Dear Russ & All,
I'm a postgrad student studying theoretical computer science. I was
going through Cox's article on vm approach to regular expression
matching [1] and noted this particular issue of infinite loops in
ordinary back-tracking algorithms (as in the case of "(a*)*b"). Russ
mentions a couple of approaches to work-around this problem at the end
of the article:
<quote>
Backtracking loops. At the beginning of the article, we noted that a
naive backtracking algorithm could go into an infinite loop searching
for (a*)*, because of the repeated empty match. A simple way to avoid
these loops during backtracking is to introduce a progress
instruction, which says that each time the machine executes that
instruction it must have moved forward since the last time it was
there.
Alternate program structures for backtracking. Another way to avoid
loops is to change the instruction set to introduce instructions for
the repetitions. The implementation of those instructions can call the
subpieces as subroutines, which avoids the infinite loop problem and
makes it more efficient to implement features like counted repetition
and assertions. Even so, these constructs make the non-recursive
implementation much harder (more state to keep around like the "old"

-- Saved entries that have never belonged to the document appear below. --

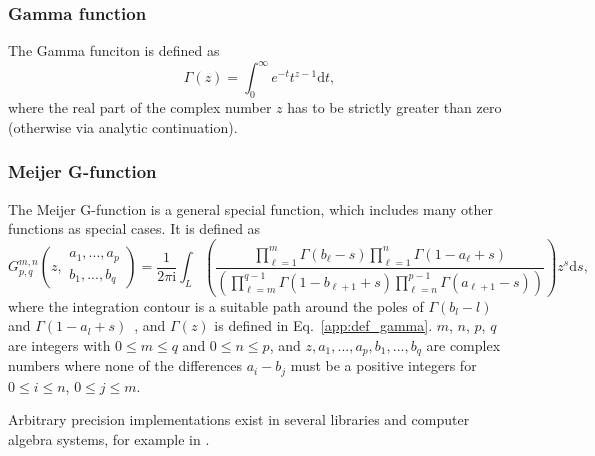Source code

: \subsubsection*{Gamma function}
The Gamma funciton is defined as~\cite[Eq.~5.2.1]{NIST:DLMF}
\begin{equation}
\label{app:def_gamma}
\Gamma\left(z\right)=\int_{0}^{\infty}e^{-t}t^{z-1}\mathrm{d}t,
\end{equation}
where the real part of the complex number $z$ has to be strictly greater than zero (otherwise via analytic continuation).
\subsubsection*{Meijer G-function}
The Meijer G-function is a general special function, which includes many other functions as special cases. It is defined as
\begin{equation}
\label{app:def_meijerG}
G^{m,n}_{p,q}\left(z,
\begin{matrix}
a_1,...,a_p\\
b_1,...,b_q
\end{matrix}
\right)
=
\frac{1}{2\pi\mathrm{i}}\int_{L%
}\left({\textstyle\frac{\prod\limits_{\ell=1}^{m}\Gamma\left(b_{\ell}-s\right%
)\prod\limits_{\ell=1}^{n}\Gamma\left(1-a_{\ell}+s\right)}{\left(\prod\limits_%
{\ell=m}^{q-1}\Gamma\left(1-b_{\ell+1}+s\right)\prod\limits_{\ell=n}^{p-1}%
\Gamma\left(a_{\ell+1}-s\right)\right)}}\right)z^{s}\mathrm{d}s,
\end{equation}
where the integration contour is a suitable path around the poles of $\Gamma(b_l-l)$ and \mbox{$\Gamma(1-a_l+s)$}~\cite[Eq.~16.17.1]{NIST:DLMF}, and $\Gamma(z)$ is defined in Eq.~\eqref{app:def_gamma}. $m$, $n$, $p$, $q$ are integers with $0 \leq m \leq q$ and $0 \leq n \leq p$, and $z,a_1,...,a_p,b_1,...,b_q$ are complex numbers where none of the differences $a_i-b_j$ must be a positive integers for $0\leq i \leq n$, $0\leq j \leq m$.

Arbitrary precision implementations exist in several libraries and computer algebra systems, for example in \cite{mpmath,Mathematica}.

pointer) and preclude the automata techniques behind Pike's VM
implementation. It's also easy for the implementation to get out of
control though: look at Perl or PCRE or really any other “full-
featured” regexp implementation.
</quote>
I naively went through RE2 code base (with my noobish C++ skills)
thinking I might be able to find out one of these tactics implemented,
only to realize RE2 uses DFA and NFA simulation for regular expression
matching (as it should be).
Now, I'm still looking for a real-world back-tracking implementation
that employs those techniques to avoid infinite loops. This is to
understand how these work-arounds really work. I'm going to look into
Java regular expressions implementation hoping I might find a similar
work-around. If you have any pointers, please kindly let me know.
Thanks a bunch.
- Asiri
[1]
http://swtch.com/~rsc/regexp/regexp2.html